■ **ASSIGNMENT**
Please reproduce each line of the data below exactly as shown.
*** Opening DATA FOR THIS EXERCISE ***
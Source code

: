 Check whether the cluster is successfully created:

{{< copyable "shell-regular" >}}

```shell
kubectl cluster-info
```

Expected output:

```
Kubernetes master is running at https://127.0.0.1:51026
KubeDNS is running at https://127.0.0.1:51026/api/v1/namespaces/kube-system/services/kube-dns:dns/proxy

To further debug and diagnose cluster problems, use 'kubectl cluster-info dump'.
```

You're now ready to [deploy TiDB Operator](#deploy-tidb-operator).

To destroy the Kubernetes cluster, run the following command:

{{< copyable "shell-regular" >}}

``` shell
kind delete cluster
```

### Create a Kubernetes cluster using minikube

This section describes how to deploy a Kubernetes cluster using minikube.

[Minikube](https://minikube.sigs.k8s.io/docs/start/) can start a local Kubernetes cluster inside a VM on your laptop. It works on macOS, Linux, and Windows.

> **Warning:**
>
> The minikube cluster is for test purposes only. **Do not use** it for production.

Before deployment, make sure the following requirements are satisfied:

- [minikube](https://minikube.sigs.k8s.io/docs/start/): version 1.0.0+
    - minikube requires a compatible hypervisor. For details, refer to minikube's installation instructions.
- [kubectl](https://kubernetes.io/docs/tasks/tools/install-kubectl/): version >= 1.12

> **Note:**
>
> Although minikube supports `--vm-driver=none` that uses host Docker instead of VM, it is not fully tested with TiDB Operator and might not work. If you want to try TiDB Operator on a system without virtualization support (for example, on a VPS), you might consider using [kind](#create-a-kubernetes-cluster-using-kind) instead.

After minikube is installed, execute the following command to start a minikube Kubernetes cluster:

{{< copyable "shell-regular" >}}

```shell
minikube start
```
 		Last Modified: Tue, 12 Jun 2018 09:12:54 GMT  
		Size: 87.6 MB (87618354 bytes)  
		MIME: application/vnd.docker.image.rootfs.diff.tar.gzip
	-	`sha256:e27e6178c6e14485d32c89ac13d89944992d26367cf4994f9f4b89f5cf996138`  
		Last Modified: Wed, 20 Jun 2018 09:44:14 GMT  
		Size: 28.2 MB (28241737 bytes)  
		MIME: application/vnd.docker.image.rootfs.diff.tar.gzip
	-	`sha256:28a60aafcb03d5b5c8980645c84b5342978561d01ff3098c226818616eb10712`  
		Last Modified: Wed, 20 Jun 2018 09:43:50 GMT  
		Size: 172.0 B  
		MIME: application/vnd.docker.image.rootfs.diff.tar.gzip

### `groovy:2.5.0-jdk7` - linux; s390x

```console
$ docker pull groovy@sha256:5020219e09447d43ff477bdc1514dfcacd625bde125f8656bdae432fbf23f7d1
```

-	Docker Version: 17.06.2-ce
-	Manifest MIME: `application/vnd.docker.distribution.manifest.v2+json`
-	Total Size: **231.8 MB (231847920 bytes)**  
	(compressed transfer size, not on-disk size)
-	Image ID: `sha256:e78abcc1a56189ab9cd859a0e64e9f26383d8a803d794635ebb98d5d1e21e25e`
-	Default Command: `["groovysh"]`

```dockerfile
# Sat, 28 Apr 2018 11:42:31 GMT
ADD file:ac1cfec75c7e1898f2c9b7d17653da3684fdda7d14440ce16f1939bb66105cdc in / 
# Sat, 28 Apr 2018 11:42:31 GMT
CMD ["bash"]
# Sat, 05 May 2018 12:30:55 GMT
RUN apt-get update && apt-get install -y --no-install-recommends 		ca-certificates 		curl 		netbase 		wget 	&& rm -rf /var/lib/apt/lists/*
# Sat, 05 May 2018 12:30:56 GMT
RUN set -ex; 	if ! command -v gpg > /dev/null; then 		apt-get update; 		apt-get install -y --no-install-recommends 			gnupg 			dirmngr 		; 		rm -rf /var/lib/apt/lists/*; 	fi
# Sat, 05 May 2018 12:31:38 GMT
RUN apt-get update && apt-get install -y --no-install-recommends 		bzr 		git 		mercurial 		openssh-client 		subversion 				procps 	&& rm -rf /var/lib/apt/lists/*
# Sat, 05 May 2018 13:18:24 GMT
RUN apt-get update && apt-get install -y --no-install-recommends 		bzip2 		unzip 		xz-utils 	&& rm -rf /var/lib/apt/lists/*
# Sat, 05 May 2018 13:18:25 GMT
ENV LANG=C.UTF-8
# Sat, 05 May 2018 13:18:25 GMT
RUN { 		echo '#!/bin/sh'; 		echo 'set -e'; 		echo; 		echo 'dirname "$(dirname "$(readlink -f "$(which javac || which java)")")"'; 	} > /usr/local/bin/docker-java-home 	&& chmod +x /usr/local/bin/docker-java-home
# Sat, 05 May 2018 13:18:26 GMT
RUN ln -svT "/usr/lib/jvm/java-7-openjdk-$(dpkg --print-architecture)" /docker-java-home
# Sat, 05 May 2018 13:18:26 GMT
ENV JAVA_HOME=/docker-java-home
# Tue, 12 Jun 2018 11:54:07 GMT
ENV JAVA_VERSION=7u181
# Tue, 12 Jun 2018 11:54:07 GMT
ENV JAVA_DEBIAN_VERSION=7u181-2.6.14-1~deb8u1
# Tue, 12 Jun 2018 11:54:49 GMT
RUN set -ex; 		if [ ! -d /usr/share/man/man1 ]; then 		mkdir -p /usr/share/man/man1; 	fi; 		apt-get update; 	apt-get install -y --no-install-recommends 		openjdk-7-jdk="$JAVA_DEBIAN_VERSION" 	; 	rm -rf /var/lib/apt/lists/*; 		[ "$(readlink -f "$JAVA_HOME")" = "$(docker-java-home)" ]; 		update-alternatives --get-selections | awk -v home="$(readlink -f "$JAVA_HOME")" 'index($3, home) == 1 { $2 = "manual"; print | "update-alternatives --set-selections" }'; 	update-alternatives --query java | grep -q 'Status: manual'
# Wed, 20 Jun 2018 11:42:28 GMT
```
*** Closing DATA FOR THIS EXERCISE ***
■ **REPLY TO THE TASK**
Source code

: Check whether the cluster is successfully created:

{{< copyable "shell-regular" >}}

```shell
kubectl cluster-info
```

Expected output:

```
Kubernetes master is running at https://127.0.0.1:51026
KubeDNS is running at https://127.0.0.1:51026/api/v1/namespaces/kube-system/services/kube-dns:dns/proxy

To further debug and diagnose cluster problems, use 'kubectl cluster-info dump'.
```

You're now ready to [deploy TiDB Operator](#deploy-tidb-operator).

To destroy the Kubernetes cluster, run the following command:

{{< copyable "shell-regular" >}}

``` shell
kind delete cluster
```

### Create a Kubernetes cluster using minikube

This section describes how to deploy a Kubernetes cluster using minikube.

[Minikube](https://minikube.sigs.k8s.io/docs/start/) can start a local Kubernetes cluster inside a VM on your laptop. It works on macOS, Linux, and Windows.

> **Warning:**
>
> The minikube cluster is for test purposes only. **Do not use** it for production.

Before deployment, make sure the following requirements are satisfied:

- [minikube](https://minikube.sigs.k8s.io/docs/start/): version 1.0.0+
    - minikube requires a compatible hypervisor. For details, refer to minikube's installation instructions.
- [kubectl](https://kubernetes.io/docs/tasks/tools/install-kubectl/): version >= 1.12

> **Note:**
>
> Although minikube supports `--vm-driver=none` that uses host Docker instead of VM, it is not fully tested with TiDB Operator and might not work. If you want to try TiDB Operator on a system without virtualization support (for example, on a VPS), you might consider using [kind](#create-a-kubernetes-cluster-using-kind) instead.

After minikube is installed, execute the following command to start a minikube Kubernetes cluster:

{{< copyable "shell-regular" >}}

```shell
minikube start
```
 		Last Modified: Tue, 12 Jun 2018 09:12:54 GMT  
		Size: 87.6 MB (87618354 bytes)  
		MIME: application/vnd.docker.image.rootfs.diff.tar.gzip
	-	`sha256:e27e6178c6e14485d32c89ac13d89944992d26367cf4994f9f4b89f5cf996138`  
		Last Modified: Wed, 20 Jun 2018 09:44:14 GMT  
		Size: 28.2 MB (28241737 bytes)  
		MIME: application/vnd.docker.image.rootfs.diff.tar.gzip
	-	`sha256:28a60aafcb03d5b5c8980645c84b5342978561d01ff3098c226818616eb10712`  
		Last Modified: Wed, 20 Jun 2018 09:43:50 GMT  
		Size: 172.0 B  
		MIME: application/vnd.docker.image.rootfs.diff.tar.gzip

### `groovy:2.5.0-jdk7` - linux; s390x

```console
$ docker pull groovy@sha256:5020219e09447d43ff477bdc1514dfcacd625bde125f8656bdae432fbf23f7d1
```

-	Docker Version: 17.06.2-ce
-	Manifest MIME: `application/vnd.docker.distribution.manifest.v2+json`
-	Total Size: **231.8 MB (231847920 bytes)**  
	(compressed transfer size, not on-disk size)
-	Image ID: `sha256:e78abcc1a56189ab9cd859a0e64e9f26383d8a803d794635ebb98d5d1e21e25e`
-	Default Command: `["groovysh"]`

```dockerfile
# Sat, 28 Apr 2018 11:42:31 GMT
ADD file:ac1cfec75c7e1898f2c9b7d17653da3684fdda7d14440ce16f1939bb66105cdc in / 
# Sat, 28 Apr 2018 11:42:31 GMT
CMD ["bash"]
# Sat, 05 May 2018 12:30:55 GMT
RUN apt-get update && apt-get install -y --no-install-recommends 		ca-certificates 		curl 		netbase 		wget 	&& rm -rf /var/lib/apt/lists/*
# Sat, 05 May 2018 12:30:56 GMT
RUN set -ex; 	if ! command -v gpg > /dev/null; then 		apt-get update; 		apt-get install -y --no-install-recommends 			gnupg 			dirmngr 		; 		rm -rf /var/lib/apt/lists/*; 	fi
# Sat, 05 May 2018 12:31:38 GMT
RUN apt-get update && apt-get install -y --no-install-recommends 		bzr 		git 		mercurial 		openssh-client 		subversion 				procps 	&& rm -rf /var/lib/apt/lists/*
# Sat, 05 May 2018 13:18:24 GMT
RUN apt-get update && apt-get install -y --no-install-recommends 		bzip2 		unzip 		xz-utils 	&& rm -rf /var/lib/apt/lists/*
# Sat, 05 May 2018 13:18:25 GMT
ENV LANG=C.UTF-8
# Sat, 05 May 2018 13:18:25 GMT
RUN { 		echo '#!/bin/sh'; 		echo 'set -e'; 		echo; 		echo 'dirname "$(dirname "$(readlink -f "$(which javac || which java)")")"'; 	} > /usr/local/bin/docker-java-home 	&& chmod +x /usr/local/bin/docker-java-home
# Sat, 05 May 2018 13:18:26 GMT
RUN ln -svT "/usr/lib/jvm/java-7-openjdk-$(dpkg --print-architecture)" /docker-java-home
# Sat, 05 May 2018 13:18:26 GMT
ENV JAVA_HOME=/docker-java-home
# Tue, 12 Jun 2018 11:54:07 GMT
ENV JAVA_VERSION=7u181
# Tue, 12 Jun 2018 11:54:07 GMT
ENV JAVA_DEBIAN_VERSION=7u181-2.6.14-1~deb8u1
# Tue, 12 Jun 2018 11:54:49 GMT
RUN set -ex; 		if [ ! -d /usr/share/man/man1 ]; then 		mkdir -p /usr/share/man/man1; 	fi; 		apt-get update; 	apt-get install -y --no-install-recommends 		openjdk-7-jdk="$JAVA_DEBIAN_VERSION" 	; 	rm -rf /var/lib/apt/lists/*; 		[ "$(readlink -f "$JAVA_HOME")" = "$(docker-java-home)" ]; 		update-alternatives --get-selections | awk -v home="$(readlink -f "$JAVA_HOME")" 'index($3, home) == 1 { $2 = "manual"; print | "update-alternatives --set-selections" }'; 	update-alternatives --query java | grep -q 'Status: manual'
# Wed, 20 Jun 2018 11:42:28 GMT
```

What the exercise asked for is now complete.